Riguardo alla sua esperienza a Mediaset, Chiambretti sottolinea come abbia cercato di adattarsi, ma senza imposizioni. «Il pubblico di Mediaset è costruito su canoni a cui ho cercato di adattarmi, e qualche volta no. Mi sono censurato io rispetto al pubblico, nessuno mi ha mai detto niente». Il rapporto con Pier Silvio Berlusconi, nonostante le difficoltà, è rimasto solido. «Abbiamo un rapporto tacito di fiducia, siamo arrivati a fare anche cose strane, che fossero dentro un range. La sua paura di mettermi in prima serata, nonostante avessi fatto il Festival di Sanremo, era legata al pubblico. Poi si preoccupava che non fossi soddisfatto, però credeva nel talento».
Piero Chiambretti: “La felicità non esiste, oggi il concetto è cambiato”

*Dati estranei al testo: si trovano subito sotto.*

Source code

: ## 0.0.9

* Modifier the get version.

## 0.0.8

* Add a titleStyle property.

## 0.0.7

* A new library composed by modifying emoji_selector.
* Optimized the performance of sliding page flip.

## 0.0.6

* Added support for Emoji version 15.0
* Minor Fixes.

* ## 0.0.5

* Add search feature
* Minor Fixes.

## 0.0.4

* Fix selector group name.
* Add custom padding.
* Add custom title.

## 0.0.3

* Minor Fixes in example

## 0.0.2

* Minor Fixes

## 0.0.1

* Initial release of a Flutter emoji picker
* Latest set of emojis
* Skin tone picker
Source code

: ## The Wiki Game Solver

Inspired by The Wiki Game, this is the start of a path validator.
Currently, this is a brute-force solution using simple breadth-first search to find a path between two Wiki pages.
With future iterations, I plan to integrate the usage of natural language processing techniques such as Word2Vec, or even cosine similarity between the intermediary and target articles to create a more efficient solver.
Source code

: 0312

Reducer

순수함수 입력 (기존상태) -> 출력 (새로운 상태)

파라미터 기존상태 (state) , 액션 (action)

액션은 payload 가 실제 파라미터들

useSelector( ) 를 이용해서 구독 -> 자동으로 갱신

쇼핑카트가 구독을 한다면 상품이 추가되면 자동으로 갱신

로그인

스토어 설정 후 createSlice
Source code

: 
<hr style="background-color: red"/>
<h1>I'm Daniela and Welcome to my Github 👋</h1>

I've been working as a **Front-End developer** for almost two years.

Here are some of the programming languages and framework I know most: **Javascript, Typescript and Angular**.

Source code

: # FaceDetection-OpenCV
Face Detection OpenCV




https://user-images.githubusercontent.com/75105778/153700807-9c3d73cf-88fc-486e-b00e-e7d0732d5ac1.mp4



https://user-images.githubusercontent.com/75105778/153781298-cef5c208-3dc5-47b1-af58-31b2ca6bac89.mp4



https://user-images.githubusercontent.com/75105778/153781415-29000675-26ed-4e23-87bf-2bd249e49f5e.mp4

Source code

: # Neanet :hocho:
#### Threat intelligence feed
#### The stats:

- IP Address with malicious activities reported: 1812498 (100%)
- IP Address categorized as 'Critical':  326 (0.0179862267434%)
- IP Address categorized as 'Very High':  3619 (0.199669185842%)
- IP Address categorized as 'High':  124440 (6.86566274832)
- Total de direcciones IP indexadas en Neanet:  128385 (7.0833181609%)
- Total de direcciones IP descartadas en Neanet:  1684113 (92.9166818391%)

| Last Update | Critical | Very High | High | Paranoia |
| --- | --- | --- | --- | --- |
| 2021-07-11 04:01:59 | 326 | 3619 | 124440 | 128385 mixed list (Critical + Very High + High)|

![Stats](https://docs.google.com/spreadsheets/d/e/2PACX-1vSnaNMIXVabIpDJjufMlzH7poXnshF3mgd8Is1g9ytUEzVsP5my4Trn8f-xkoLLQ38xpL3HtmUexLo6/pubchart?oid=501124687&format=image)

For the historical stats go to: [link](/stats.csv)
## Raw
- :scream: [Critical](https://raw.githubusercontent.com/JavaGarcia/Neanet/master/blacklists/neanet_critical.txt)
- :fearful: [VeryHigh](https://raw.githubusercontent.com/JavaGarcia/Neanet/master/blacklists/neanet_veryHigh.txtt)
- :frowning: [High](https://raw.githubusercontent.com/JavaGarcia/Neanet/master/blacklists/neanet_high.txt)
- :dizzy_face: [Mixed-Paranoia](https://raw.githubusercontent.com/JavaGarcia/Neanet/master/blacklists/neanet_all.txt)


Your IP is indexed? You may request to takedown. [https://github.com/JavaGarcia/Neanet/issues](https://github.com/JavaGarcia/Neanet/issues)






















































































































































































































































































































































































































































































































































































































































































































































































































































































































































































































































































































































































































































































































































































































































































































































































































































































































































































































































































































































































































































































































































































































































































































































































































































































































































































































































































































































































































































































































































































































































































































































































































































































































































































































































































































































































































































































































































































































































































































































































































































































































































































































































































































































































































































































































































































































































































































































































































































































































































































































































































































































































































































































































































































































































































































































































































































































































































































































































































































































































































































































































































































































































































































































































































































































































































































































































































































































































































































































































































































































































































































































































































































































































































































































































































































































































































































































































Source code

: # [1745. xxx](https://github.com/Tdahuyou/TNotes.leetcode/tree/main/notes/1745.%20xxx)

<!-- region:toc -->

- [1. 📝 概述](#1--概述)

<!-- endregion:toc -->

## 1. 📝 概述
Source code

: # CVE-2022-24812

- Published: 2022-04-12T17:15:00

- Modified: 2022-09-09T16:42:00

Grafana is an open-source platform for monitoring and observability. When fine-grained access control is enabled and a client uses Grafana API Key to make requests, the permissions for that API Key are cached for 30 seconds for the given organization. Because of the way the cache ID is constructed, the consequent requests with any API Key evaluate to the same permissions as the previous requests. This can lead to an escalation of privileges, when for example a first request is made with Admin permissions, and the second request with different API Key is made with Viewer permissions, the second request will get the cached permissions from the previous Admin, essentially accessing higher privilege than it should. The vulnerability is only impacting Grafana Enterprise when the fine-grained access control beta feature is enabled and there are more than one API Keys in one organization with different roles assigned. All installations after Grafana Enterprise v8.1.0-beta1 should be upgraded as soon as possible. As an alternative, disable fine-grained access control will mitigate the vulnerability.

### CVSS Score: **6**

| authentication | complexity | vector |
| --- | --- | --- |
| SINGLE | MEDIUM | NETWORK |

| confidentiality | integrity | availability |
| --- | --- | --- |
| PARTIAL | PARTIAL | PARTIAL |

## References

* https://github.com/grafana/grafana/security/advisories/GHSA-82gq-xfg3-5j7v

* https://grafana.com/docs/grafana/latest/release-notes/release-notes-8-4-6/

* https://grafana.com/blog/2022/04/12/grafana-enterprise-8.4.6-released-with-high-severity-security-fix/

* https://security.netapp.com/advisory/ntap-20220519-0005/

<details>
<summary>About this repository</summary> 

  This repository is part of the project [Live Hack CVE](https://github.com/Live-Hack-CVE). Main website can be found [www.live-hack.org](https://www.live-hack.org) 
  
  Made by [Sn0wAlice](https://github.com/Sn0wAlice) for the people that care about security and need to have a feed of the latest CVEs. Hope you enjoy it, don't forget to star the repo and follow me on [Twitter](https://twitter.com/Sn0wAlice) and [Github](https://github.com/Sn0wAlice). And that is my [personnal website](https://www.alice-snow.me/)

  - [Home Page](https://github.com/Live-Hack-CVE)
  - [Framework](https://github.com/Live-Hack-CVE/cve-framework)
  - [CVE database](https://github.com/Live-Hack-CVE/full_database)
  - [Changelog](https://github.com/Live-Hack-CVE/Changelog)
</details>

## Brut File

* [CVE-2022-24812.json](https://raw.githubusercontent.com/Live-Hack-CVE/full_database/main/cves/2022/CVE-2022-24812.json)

Chiambretti osserva con occhio critico la ripetitività della televisione italiana, dove i format storici continuano a dominare. «Nessuno rischia più niente, l’abitudine la fa da padrone. Il pubblico – spesso anziano – è conservatore, si rassicura nel vedere qualcosa che conosce». Nel privato, il rapporto con sua figlia Margherita lo mette di fronte a nuove generazioni e nuovi linguaggi. «Mia figlia è veloce, rapida. E per certe cose mi fa paura: le piace Sfera Ebbasta, mi interrogo, ma noi non lo possiamo capire. E pensi che Sfera Ebbasta, la prima volta che è apparso, era con me».
Sul tema della fede, Chiambretti si mostra riflessivo e ambivalente. «A giorni alterni. Ne voglio parlare con Filippo Di Giacomo. La fede, che nasce dalla nostra religione, a sua volta fondata da un grande rappresentante che sta in cielo, ci aiuta. Ma come si fa a credere, quando il rappresentante che sta lassù permette la guerra, i genocidi, la fame nel mondo? Aspetto don Filippo». Infine, la sua visione della felicità è segnata da un realismo disincantato. «A una considerazione pessimistica: che la felicità non esiste. Felicità, oggi, vuol dire soffrire il meno possibile, non ammalarsi, non fare incidenti. Tradotto in poche parole, vivere schivando i problemi».